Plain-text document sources

⁂

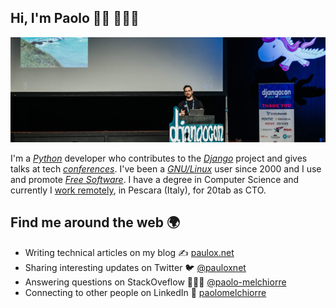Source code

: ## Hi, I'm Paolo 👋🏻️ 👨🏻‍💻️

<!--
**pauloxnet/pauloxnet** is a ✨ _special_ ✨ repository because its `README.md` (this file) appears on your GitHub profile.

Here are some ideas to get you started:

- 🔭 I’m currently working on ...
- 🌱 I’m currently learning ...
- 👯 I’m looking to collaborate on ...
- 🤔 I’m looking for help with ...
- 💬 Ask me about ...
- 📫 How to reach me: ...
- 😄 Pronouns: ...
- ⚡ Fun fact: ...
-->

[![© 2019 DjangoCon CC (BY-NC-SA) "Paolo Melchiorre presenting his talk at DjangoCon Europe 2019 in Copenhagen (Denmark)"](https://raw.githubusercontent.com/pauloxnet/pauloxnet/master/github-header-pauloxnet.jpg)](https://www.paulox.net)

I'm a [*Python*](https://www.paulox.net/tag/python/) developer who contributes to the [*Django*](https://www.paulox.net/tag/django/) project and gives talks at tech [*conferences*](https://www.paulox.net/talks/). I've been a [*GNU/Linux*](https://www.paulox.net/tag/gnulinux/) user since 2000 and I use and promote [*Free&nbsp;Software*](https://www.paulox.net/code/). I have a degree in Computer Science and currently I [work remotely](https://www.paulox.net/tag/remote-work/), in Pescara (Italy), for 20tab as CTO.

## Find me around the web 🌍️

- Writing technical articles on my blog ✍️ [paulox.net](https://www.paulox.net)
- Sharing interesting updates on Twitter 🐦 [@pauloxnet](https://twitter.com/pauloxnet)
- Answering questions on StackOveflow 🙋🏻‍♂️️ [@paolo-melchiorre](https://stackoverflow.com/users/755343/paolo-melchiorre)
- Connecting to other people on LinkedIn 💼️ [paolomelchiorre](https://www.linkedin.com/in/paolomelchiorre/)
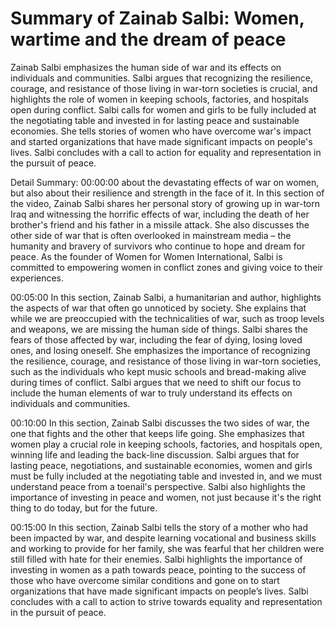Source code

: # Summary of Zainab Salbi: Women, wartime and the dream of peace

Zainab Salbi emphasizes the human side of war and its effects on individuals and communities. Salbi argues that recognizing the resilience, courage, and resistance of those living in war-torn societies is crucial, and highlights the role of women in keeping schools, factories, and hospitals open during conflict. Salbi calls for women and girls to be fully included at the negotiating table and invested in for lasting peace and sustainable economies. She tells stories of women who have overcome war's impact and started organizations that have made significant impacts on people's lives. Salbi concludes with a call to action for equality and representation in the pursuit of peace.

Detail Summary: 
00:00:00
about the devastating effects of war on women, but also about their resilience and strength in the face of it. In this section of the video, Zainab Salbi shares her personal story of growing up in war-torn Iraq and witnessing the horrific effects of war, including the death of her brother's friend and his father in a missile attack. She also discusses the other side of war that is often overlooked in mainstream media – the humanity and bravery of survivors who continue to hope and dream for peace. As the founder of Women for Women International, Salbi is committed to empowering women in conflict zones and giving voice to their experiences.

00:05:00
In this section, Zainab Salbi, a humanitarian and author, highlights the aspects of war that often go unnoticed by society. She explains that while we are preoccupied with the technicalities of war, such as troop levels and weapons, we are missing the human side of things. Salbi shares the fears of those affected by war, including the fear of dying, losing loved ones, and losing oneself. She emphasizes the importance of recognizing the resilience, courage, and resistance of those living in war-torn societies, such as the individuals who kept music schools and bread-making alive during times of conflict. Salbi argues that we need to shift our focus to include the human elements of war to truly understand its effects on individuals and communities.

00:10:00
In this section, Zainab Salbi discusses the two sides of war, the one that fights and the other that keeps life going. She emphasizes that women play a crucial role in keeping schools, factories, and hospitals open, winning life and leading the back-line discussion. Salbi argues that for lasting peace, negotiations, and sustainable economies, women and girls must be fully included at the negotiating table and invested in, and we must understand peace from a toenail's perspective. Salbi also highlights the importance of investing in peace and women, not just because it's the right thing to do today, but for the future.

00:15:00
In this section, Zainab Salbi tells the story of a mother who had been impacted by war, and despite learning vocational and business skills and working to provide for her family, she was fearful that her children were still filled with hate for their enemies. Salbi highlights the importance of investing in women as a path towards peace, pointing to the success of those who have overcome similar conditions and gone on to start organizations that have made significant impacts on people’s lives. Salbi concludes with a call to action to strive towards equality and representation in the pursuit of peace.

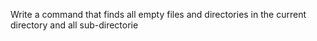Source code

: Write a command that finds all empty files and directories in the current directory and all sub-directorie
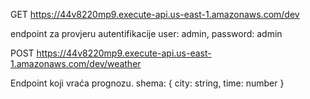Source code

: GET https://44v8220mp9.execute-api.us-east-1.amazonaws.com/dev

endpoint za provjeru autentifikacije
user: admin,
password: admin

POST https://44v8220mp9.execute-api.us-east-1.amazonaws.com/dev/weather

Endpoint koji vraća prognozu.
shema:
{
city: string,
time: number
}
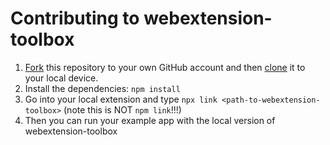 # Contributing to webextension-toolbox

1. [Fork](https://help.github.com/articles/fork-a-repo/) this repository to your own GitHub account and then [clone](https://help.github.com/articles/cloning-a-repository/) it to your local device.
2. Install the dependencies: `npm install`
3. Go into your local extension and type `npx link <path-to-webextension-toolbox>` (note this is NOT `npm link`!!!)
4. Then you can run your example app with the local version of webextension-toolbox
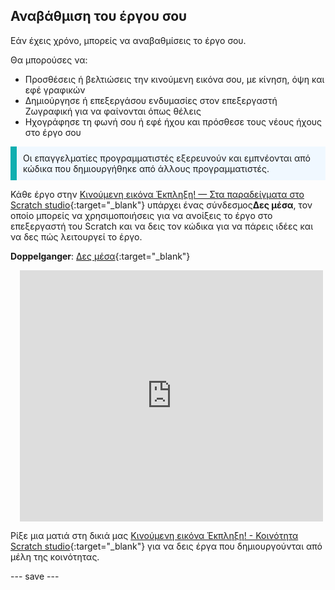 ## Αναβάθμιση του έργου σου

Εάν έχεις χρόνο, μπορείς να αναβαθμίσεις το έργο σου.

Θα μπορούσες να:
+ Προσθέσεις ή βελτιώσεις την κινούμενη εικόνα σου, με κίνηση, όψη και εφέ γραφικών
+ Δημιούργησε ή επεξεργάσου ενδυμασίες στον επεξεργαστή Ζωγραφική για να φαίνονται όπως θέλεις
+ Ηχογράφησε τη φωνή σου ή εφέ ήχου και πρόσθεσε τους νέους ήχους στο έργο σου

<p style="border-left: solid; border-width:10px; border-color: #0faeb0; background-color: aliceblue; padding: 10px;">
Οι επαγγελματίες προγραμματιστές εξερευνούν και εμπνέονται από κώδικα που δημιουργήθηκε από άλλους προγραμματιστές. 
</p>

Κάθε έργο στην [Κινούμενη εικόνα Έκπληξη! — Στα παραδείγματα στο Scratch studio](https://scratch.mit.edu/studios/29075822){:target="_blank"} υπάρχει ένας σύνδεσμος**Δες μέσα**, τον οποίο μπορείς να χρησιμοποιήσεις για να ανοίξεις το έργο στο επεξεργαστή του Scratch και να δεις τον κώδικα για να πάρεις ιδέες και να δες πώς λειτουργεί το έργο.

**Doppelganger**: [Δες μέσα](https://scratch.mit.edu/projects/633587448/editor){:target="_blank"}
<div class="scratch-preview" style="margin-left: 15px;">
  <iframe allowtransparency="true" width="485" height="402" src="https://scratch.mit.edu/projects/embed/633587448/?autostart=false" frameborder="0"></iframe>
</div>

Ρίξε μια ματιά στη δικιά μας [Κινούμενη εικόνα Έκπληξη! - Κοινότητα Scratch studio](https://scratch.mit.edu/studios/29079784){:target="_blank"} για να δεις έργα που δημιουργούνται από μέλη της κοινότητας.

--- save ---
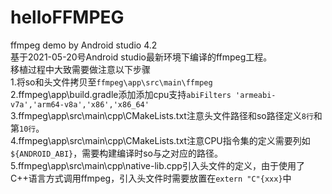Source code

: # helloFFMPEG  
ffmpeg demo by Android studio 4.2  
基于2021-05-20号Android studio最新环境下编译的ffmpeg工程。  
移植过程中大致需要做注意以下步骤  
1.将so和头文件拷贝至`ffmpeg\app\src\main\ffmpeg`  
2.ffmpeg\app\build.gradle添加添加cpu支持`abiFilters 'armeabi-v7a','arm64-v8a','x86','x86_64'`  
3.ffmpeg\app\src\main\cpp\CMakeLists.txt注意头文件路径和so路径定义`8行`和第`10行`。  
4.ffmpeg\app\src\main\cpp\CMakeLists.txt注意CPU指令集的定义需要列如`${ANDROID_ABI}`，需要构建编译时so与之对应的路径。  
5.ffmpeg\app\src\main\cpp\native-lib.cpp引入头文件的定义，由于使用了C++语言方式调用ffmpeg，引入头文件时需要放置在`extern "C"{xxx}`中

⁂

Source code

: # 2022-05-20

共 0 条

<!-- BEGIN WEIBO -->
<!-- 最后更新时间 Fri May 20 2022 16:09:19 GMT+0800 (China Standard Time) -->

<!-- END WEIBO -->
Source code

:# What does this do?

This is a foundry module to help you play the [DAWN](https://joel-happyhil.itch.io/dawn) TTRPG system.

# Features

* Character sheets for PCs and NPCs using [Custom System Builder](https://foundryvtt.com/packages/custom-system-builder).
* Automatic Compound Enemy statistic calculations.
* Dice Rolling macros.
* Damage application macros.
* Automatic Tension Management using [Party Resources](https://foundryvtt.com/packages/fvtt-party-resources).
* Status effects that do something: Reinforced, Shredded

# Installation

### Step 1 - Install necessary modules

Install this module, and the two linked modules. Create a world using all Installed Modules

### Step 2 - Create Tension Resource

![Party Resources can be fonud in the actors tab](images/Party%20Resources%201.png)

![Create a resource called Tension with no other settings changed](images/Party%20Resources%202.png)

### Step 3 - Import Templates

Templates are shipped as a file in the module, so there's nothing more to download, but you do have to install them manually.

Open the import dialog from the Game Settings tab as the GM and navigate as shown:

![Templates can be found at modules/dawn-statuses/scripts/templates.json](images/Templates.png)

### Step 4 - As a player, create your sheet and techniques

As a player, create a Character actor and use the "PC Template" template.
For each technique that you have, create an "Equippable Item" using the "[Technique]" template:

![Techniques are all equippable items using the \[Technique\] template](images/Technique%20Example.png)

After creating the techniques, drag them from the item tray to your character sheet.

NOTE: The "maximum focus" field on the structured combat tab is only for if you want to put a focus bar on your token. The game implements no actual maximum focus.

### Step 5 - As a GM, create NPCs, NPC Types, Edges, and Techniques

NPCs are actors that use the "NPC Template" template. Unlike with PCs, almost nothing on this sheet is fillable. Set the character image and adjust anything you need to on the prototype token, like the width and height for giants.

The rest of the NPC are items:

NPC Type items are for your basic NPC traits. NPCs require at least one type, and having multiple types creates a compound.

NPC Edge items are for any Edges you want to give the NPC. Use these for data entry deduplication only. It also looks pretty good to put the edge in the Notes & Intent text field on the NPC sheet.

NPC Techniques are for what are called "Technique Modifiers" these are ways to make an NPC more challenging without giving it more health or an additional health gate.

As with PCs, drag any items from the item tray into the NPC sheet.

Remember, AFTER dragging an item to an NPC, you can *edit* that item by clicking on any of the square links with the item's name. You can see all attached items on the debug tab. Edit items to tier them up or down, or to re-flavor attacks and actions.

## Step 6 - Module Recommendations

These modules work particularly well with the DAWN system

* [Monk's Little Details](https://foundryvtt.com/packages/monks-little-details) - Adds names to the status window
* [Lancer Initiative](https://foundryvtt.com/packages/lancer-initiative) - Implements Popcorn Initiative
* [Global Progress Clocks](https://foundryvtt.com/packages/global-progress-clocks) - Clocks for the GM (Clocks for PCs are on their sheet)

⁂

● Exercise prompt: Retype the records above, but only those lines that fall between the line containing "基于2021-05-20号A" and the line containing "5.ffmpeg\app\s", with both of those lines included, exactly as written.

● Answer space:
基于2021-05-20号Android studio最新环境下编译的ffmpeg工程。  
移植过程中大致需要做注意以下步骤  
1.将so和头文件拷贝至`ffmpeg\app\src\main\ffmpeg`  
2.ffmpeg\app\build.gradle添加添加cpu支持`abiFilters 'armeabi-v7a','arm64-v8a','x86','x86_64'`  
3.ffmpeg\app\src\main\cpp\CMakeLists.txt注意头文件路径和so路径定义`8行`和第`10行`。  
4.ffmpeg\app\src\main\cpp\CMakeLists.txt注意CPU指令集的定义需要列如`${ANDROID_ABI}`，需要构建编译时so与之对应的路径。  
5.ffmpeg\app\src\main\cpp\native-lib.cpp引入头文件的定义，由于使用了C++语言方式调用ffmpeg，引入头文件时需要放置在`extern "C"{xxx}`中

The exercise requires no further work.